Task objective
The answer must consist of each line below that contains the string "localhost".

Plain-text document sources
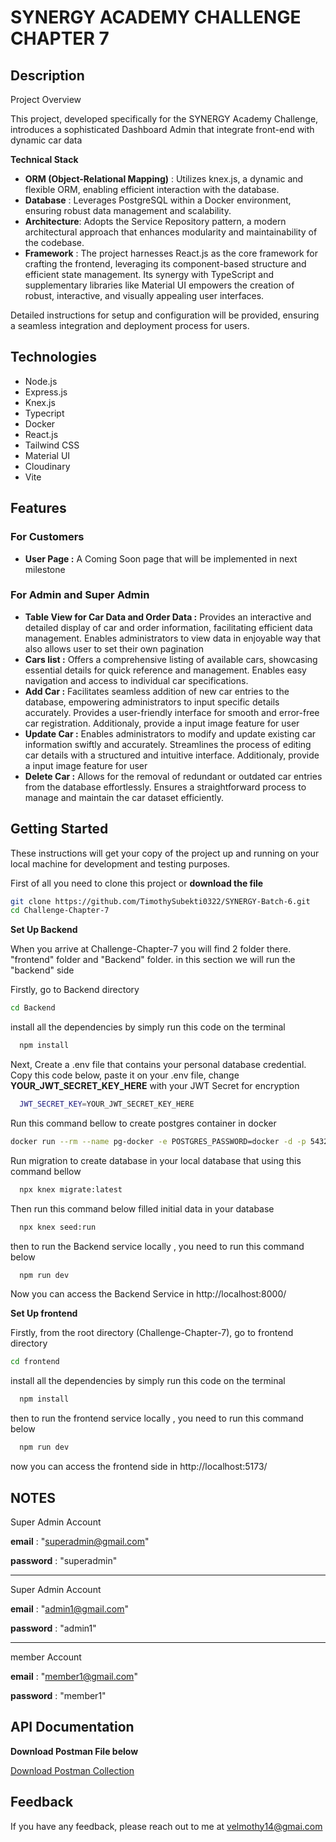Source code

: # SYNERGY ACADEMY CHALLENGE CHAPTER 7

## Description
Project Overview

This project, developed specifically for the SYNERGY Academy Challenge, introduces a sophisticated Dashboard Admin that integrate front-end with dynamic car data

**Technical Stack**

- **ORM (Object-Relational Mapping)** : Utilizes knex.js, a dynamic and flexible ORM, enabling efficient interaction with the database.
- **Database** : Leverages PostgreSQL within a Docker environment, ensuring robust data management and scalability.
- **Architecture**: Adopts the Service Repository pattern, a modern architectural approach that enhances modularity and maintainability of the codebase.
- **Framework** : The project harnesses React.js as the core framework for crafting the frontend, leveraging its component-based structure and efficient state management. Its synergy with TypeScript and supplementary libraries like Material UI empowers the creation of robust, interactive, and visually appealing user interfaces.

Detailed instructions for setup and configuration will be provided, ensuring a seamless integration and deployment process for users.

## Technologies
- Node.js
- Express.js
- Knex.js
- Typecript
- Docker
- React.js
- Tailwind CSS
- Material UI
- Cloudinary
- Vite


## Features

### For Customers
- **User Page :** A Coming Soon page that will be implemented in next milestone 

### For Admin and Super Admin
- **Table View for Car Data and Order Data :** Provides an interactive and detailed display of car and order information, facilitating efficient data management. Enables administrators to view data in enjoyable way that also allows user to set their own pagination
- **Cars list :** Offers a comprehensive listing of available cars, showcasing essential details for quick reference and management. Enables easy navigation and access to individual car specifications.
- **Add Car :** Facilitates seamless addition of new car entries to the database, empowering administrators to input specific details accurately. Provides a user-friendly interface for smooth and error-free car registration. Additionaly, provide a input image feature for user
- **Update Car :** Enables administrators to modify and update existing car information swiftly and accurately. Streamlines the process of editing car details with a structured and intuitive interface. Additionaly, provide a input image feature for user
- **Delete Car :** Allows for the removal of redundant or outdated car entries from the database effortlessly. Ensures a straightforward process to manage and maintain the car dataset efficiently.







## Getting Started

These instructions will get your copy of the project up and running on your local machine for development and testing purposes.

First of all you need to clone this project or **download the file**

```bash
git clone https://github.com/TimothySubekti0322/SYNERGY-Batch-6.git
cd Challenge-Chapter-7
```

**Set Up Backend**

When you arrive at Challenge-Chapter-7 you will find 2 folder there. "frontend" folder and "Backend" folder. in this section we will run the "backend" side

Firstly, go to Backend directory

```bash
cd Backend
```

install all the dependencies by simply run this code on the terminal
```bash
  npm install
```

Next, Create a .env file that contains your personal database credential. Copy this code below, paste it on your .env file, change **YOUR_JWT_SECRET_KEY_HERE** with your JWT Secret for encryption

```bash
  JWT_SECRET_KEY=YOUR_JWT_SECRET_KEY_HERE
```
Run this command bellow to create postgres container in docker
```bash
docker run --rm --name pg-docker -e POSTGRES_PASSWORD=docker -d -p 5432:5432 postgres
```

Run migration to create database in your local database that using this command bellow

```bash
  npx knex migrate:latest
```

Then run this command below filled initial data in your database

```bash
  npx knex seed:run
```

then to run the Backend service locally , you need to run this command below

```bash
  npm run dev
```

Now you can access the Backend Service in http://localhost:8000/

**Set Up frontend**

Firstly, from the root directory (Challenge-Chapter-7), go to frontend directory

```bash
cd frontend
```

install all the dependencies by simply run this code on the terminal
```bash
  npm install
```

then to run the frontend service locally , you need to run this command below

```bash
  npm run dev
```

now you can access the frontend side in http://localhost:5173/
## NOTES
Super Admin Account

**email**    : "superadmin@gmail.com"

**password** : "superadmin"

-----------------------------------

Super Admin Account

**email**    : "admin1@gmail.com"

**password** : "admin1"

------------------------------------------------------

member Account

**email**    : "member1@gmail.com"

**password** : "member1"


## API Documentation

**Download Postman File below**

[Download Postman Collection](https://github.com/TimothySubekti0322/SYNERGY-Batch-6/blob/main/Challenge-Chapter-7/frontend/Challenge-Chapter-7.postman_collection)






## Feedback

If you have any feedback, please reach out to me at velmothy14@gmai.com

Answer space
Now you can access the Backend Service in http://localhost:8000/
now you can access the frontend side in http://localhost:5173/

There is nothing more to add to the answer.